● WHAT THE EXERCISE ASKS
Transcribe the data verbatim and drop its images.

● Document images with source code
■ ■ ■ ■
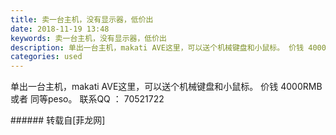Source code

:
 ```yaml
---
title: 卖一台主机，没有显示器，低价出
date: 2018-11-19 13:48
keywords: 卖一台主机，没有显示器，低价出
description: 单出一台主机，makati AVE这里，可以送个机械键盘和小鼠标。 价钱 4000RMB 或者 同等peso。 联系QQ ： 70521722 
categories: used
---
```

<td class="t_f" id="postmessage_2309220">

单出一台主机，makati AVE这里，可以送个机械键盘和小鼠标。 价钱 4000RMB 或者 同等peso。 联系QQ ： 70521722 <br/>
</td>
###### 转载自[菲龙网]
■ ■ ■ ■
● EXERCISE OUTPUT
Source code

:
 ```yaml
---
title: 卖一台主机，没有显示器，低价出
date: 2018-11-19 13:48
keywords: 卖一台主机，没有显示器，低价出
description: 单出一台主机，makati AVE这里，可以送个机械键盘和小鼠标。 价钱 4000RMB 或者 同等peso。 联系QQ ： 70521722 
categories: used
---
```

<td class="t_f" id="postmessage_2309220">

单出一台主机，makati AVE这里，可以送个机械键盘和小鼠标。 价钱 4000RMB 或者 同等peso。 联系QQ ： 70521722 <br/>
</td>
###### 转载自[菲龙网]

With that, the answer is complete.